Name of a stream or delta stream into which the filtered records are inserted. Must be unique within the module or top level project.

source_name

The source (stream, window, or delta stream) that provides input data on which the splitter logic is applied.

column_list

A set of expressions referring only to the columns in the source stream, constant expressions, constant literals, global variables and functions, or parameters.

Usage

The target stream or delta streams are implicitly defined by the compiler. The schema for the target streams are derived based on the column_list specification. All the targets are defined as either local or output depending on the visibility clause defined for the splitter. The default is local. Note that when the splitter has an output visibility, output adapters can be directly attached to the splitter targets, even though those targets are implicitly defined.

Each filter condition in a splitter can have one or more target streams defined. However, each target stream name can appear only once in the list. This allows the possibility to send an event down multiple paths in the graph as the example below shows.
Note: When a condition evaluates to true, the following conditions are neither considered nor evaluated.
The semantics of the splitter are that of a switch statement. Whenever the condition evaluates to true (non-zero value), the record as projected in the column_list is inserted into the corresponding target streams. If the source is a:
  • Stream, the targets are also streams.
  • Delta stream or window, the targets are delta streams.
If the source is a window or delta stream, the primary keys need to be copied as-is. The other columns can be changed.
Note: When the source is a window or a delta stream, the warning about unpredictable results being produced if one of the projections contains a non-deterministic expressions that applies for delta streams also applies for splitters.
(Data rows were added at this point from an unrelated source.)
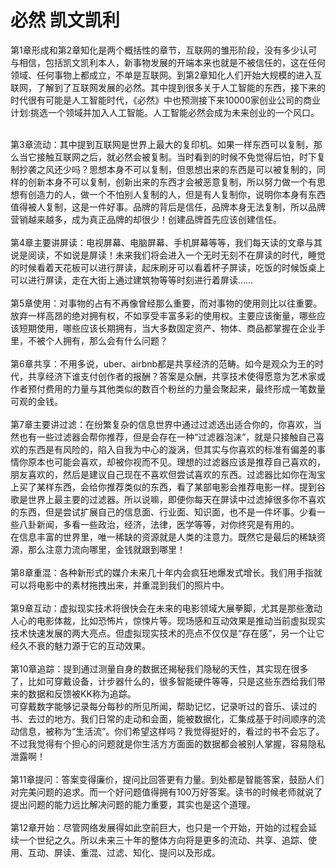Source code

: # 必然 凯文凯利

第1章形成和第2章知化是两个概括性的章节，互联网的雏形阶段，没有多少认可与相信，包括凯文凯利本人，新事物发展的开端本来也就是不被信任的，这在任何领域、任何事物上都成立，不单是互联网。到第2章知化人们开始大规模的进入互联网，了解到了互联网发展的必然。其中提到很多关于人工智能的东西，接下来的时代很有可能是人工智能时代，《必然》中也预测接下来10000家创业公司的商业计划:挑选一个领域并加入人工智能。人工智能必然会成为未来创业的一个风口。<br/><br/>

第3章流动：其中提到互联网是世界上最大的复印机。如果一样东西可以复制，那么当它接触互联网之后，就必然会被复制。当时看到的时候不免觉得后怕，时下复制抄袭之风还少吗？思想本身不可以复制，但思想出来的东西是可以被复制的，同样的创新本身不可以复制，创新出来的东西才会被恶意复制，所以努力做一个有思想有创造力的人，做一个不怕别人复制的人，但是有人复制你，说明你本身有东西值得被人复制，这是一件好事。品牌的背后是信任，品牌本身无法复制，所以品牌营销越来越多，成为真正品牌的却很少！创建品牌首先应该创建信任。<br/><br/>
第4章主要讲屏读：电视屏幕、电脑屏幕、手机屏幕等等，我们每天读的文章与其说是阅读，不如说是屏读！未来我们将会进入一个无时无刻不在屏读的时代，睡觉的时候看着天花板可以进行屏读，起床刷牙可以看着杯子屏读，吃饭的时候饭桌上可以进行屏读，走在大街上通过建筑物等等时刻进行着屏读……<br/><br/>
第5章使用：对事物的占有不再像曾经那么重要，而对事物的使用则比以往重要。<br/>
放弃一样高昂的绝对拥有权，不如享受丰富多彩的使用权。主要应该衡量，哪些应该短期使用，哪些应该长期拥有，当大多数固定资产、物体、商品都掌握在企业手里，不被个人拥有，那么会有什么问题？<br/><br/>
第6章共享：不用多说，uber、airbnb都是共享经济的范畴。如今是观众为王的时代，共享经济下谁支付创作者的报酬？答案是众酬，共享技术使得愿意为艺术家或作者预付费用的力量与其他类似的数百个粉丝的力量会聚起来，最终形成一笔数量可观的金钱。<br/><br/>
第7章主要讲过滤：在纷繁复杂的信息世界中通过过滤选出适合你的，你喜欢，当然也有一些过滤器会帮你推荐，但是会存在一种“过滤器泡沫”，就是只接触自己喜欢的东西是有风险的，陷入自我为中心的漩涡，但其实与你喜欢的标准有偏差的事情你原本也可能会喜欢，却被你视而不见。理想的过滤器应该是推荐自己喜欢的，朋友喜欢的，然后是建议自己现在不喜欢但尝试喜欢的东西。过滤器比如你在淘宝上买了某样东西，会给你推荐类似的东西，看了某部电影会推荐电影一样。提到谷歌是世界上最主要的过滤器。所以说嘛，即便你每天在屏读中过滤掉很多你不喜欢的东西，但是尝试扩展自己的信息面、行业面、知识面，也不是一件坏事。少看一些八卦新闻，多看一些政治，经济，法律，医学等等，对你终究是有用的。<br/>
在信息丰富的世界里，唯一稀缺的资源就是人类的注意力。既然它是最后的稀缺资源，那么注意力流向哪里，金钱就跟到哪里！<br/><br/>
第8章重混：各种新形式的媒介未来几十年内会疯狂地爆发式增长。我们用手指就可以将电影中的素材拖拽出来，并重混到我们的照片中。<br/><br/>
第9章互动：虚拟现实技术将很快会在未来的电影领域大展拳脚，尤其是那些激动人心的电影体裁，比如恐怖片，惊悚片等。现场感和互动效果是推动当前虚拟现实技术快速发展的两大亮点。但虚拟现实技术的亮点不仅仅是“存在感”，另一个让它经久不衰的魅力源于它的互动效果。<br/><br/>
第10章追踪：提到通过测量自身的数据还揭秘我们隐秘的天性，其实现在很多了，比如可穿戴设备，计步器什么的，很多智能硬件等等，只是这些东西给我们带来的数据和反馈被KK称为追踪。<br/>
可穿戴数字能够记录每分每秒的所见所闻，帮助记忆，记录听过的音乐、读过的书、去过的地方。我们日常的走动和会面，能被数据化，汇集成基于时间顺序的流动信息，被称为“生活流”。你们希望这样吗？我觉得挺好的，看过的书不会忘了。不过我觉得有个担心的问题就是你生活方方面面的数据都会被别人掌握，容易隐私泄露啊！<br/><br/>
第11章提问：答案变得廉价，提问比回答更有力量。到处都是智能答案，鼓励人们对完美问题的追求。而一个好问题值得拥有100万好答案。读书的时候老师就说了提出问题的能力远比解决问题的能力重要，其实也是这个道理。<br/><br/>
第12章开始：尽管网络发展得如此空前巨大，也只是一个开始，开始的过程会延续一个世纪之久。所以未来三十年的整体方向将是更多的流动、共享、追踪、使用、互动、屏读、重混、过滤、知化、提问以及形成。<br/><br/>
Local DECLARE BLOCKS cannot be specified on SPLITTERS. However, functions, parameters, and variables in the global DECLARE BLOCK can be accessed in the condition or column expressions in the projection.

Examples

Create a Splitter

In the following example, if a trade event arrives where the Symbol is IBM or ORCL, then the event is directed to both ProcessHardWareStock and ProcessSoftwareStock streams. If a trade event arrives where the Symbol is either 'SAP' or 'MSFT', then it is directed to the ProcessSoftwareStock stream. All other trades are directed to the ProcessOtherStock stream.

CREATE SPLITTER Splitter1 AS
WHEN Trades.Symbol IN ('IBM', 'ORCL' ) THEN ProcessHardWareStock, ProcessSoftwareStock
WHEN Trades.Symbol IN ('SAP', 'MSFT') THEN ProcessSoftwareStock
ELSE ProcessOtherStock
SELECT * FROM Trades;

Performance Considerations

A splitter is typically more efficient both in terms of CPU utilization and throughput when there is more than a two way split than an equivalent construct composed of two or more streams that implement a filter. Unlike other streams in ESP, a Splitter and all its target streams run in a single thread. This means that the Splitter thread is responsible for distributing data to its dependents.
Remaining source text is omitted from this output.